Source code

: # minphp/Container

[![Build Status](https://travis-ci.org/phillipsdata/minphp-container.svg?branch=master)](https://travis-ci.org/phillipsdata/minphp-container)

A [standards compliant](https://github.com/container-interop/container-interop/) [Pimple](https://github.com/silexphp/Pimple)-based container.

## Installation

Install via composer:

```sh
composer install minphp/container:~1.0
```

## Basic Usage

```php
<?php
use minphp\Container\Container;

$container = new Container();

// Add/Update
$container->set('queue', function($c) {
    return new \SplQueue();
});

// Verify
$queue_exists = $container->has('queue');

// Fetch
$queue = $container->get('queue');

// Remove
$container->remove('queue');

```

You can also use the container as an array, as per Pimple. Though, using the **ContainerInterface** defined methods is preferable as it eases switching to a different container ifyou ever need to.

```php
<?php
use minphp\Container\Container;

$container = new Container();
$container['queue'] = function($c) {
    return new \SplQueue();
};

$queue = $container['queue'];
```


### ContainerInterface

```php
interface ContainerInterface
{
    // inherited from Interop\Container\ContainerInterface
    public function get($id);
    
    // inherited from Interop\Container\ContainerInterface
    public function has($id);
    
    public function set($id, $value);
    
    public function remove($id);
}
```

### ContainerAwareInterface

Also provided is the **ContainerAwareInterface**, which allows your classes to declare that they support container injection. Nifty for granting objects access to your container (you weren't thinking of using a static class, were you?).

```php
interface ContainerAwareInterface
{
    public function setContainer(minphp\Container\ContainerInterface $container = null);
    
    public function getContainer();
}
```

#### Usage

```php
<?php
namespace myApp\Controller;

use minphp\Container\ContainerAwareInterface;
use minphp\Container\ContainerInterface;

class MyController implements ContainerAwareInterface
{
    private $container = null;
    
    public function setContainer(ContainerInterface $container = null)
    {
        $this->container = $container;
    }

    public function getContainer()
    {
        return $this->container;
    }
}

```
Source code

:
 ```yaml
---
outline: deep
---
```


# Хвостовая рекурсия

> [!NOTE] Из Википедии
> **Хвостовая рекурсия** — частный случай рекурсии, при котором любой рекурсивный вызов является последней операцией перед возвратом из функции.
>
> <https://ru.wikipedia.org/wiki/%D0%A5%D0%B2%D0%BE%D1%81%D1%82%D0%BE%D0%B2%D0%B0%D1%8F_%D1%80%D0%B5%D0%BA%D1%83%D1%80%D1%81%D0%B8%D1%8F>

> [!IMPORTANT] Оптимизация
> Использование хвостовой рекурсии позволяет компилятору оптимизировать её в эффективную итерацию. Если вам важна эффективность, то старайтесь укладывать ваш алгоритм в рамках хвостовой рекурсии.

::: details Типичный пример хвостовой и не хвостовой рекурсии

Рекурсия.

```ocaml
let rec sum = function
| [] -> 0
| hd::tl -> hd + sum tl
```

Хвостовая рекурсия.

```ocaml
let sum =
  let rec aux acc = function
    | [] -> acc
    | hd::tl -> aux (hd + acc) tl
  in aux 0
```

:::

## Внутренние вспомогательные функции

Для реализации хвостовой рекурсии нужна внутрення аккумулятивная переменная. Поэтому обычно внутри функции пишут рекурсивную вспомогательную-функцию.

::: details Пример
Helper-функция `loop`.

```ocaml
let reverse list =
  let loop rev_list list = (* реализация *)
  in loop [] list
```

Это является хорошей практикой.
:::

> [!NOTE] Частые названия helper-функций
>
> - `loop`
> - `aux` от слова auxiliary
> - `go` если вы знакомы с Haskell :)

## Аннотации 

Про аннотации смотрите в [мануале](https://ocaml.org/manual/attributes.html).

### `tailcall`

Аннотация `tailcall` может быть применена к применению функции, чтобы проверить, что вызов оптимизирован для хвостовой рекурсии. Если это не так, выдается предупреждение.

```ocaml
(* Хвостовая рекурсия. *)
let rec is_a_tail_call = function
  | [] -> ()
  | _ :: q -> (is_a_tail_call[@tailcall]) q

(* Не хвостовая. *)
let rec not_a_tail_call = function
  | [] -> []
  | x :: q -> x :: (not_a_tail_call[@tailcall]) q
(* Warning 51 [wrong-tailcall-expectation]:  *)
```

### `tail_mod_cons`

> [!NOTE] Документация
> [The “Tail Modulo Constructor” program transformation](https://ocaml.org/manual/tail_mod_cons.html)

REQUIRED WORK:
Search the data above for "loop" and copy every line where it turns up.

YOUR RESPONSE:
Helper-функция `loop`.
  let loop rev_list list = (* реализация *)
  in loop [] list
> - `loop`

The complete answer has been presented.